» **ACTION ITEM**: What lines in the records include the string "time"? Return each one.

Stored records
· · · · ·

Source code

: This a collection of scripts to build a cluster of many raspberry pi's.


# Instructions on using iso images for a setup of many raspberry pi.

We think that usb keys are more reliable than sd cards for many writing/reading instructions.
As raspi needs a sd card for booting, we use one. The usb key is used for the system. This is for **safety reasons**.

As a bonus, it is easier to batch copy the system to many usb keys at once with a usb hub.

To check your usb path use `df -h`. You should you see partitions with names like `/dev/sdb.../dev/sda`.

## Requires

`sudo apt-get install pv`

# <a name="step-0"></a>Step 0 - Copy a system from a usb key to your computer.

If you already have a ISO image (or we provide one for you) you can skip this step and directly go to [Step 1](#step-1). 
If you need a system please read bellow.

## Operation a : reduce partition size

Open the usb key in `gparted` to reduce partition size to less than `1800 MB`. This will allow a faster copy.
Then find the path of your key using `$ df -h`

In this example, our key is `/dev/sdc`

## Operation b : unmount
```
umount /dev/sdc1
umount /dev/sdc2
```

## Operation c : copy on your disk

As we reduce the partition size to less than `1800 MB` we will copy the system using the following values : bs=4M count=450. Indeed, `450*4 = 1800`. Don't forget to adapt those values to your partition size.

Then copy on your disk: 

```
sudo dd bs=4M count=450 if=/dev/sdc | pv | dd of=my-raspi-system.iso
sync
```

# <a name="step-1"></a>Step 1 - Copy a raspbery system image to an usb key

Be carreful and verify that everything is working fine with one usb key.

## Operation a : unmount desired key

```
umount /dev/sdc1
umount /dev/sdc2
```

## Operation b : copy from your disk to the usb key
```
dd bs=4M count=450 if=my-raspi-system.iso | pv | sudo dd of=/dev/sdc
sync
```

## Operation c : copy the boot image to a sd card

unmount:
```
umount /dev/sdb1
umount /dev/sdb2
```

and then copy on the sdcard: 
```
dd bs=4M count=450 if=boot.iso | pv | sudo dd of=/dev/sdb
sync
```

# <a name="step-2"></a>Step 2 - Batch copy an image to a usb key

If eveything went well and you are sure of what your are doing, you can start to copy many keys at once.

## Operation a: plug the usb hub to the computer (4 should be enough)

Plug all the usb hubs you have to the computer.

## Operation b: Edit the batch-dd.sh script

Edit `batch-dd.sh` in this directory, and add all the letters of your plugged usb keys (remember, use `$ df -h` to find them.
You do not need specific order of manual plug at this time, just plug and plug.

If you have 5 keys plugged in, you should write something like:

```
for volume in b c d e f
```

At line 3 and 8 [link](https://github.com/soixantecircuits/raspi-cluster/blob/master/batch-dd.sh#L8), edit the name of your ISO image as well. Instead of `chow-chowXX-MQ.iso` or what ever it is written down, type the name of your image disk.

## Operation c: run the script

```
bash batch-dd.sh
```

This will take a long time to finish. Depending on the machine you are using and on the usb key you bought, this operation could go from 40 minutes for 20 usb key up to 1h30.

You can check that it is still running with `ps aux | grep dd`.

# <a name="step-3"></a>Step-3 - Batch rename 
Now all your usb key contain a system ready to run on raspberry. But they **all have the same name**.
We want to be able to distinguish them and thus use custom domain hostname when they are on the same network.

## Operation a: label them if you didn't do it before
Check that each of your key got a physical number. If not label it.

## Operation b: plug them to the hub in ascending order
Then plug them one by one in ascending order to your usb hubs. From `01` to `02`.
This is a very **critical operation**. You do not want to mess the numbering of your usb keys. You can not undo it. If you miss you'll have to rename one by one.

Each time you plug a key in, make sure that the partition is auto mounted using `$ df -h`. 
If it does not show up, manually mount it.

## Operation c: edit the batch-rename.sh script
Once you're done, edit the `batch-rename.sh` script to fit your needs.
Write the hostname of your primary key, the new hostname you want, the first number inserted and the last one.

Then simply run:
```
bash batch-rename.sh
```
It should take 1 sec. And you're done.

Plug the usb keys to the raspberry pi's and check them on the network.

· · · · ·

» **RESULT OF THE EXERCISE**:
You do not need specific order of manual plug at this time, just plug and plug.
This will take a long time to finish. Depending on the machine you are using and on the usb key you bought, this operation could go from 40 minutes for 20 usb key up to 1h30.
Each time you plug a key in, make sure that the partition is auto mounted using `$ df -h`. 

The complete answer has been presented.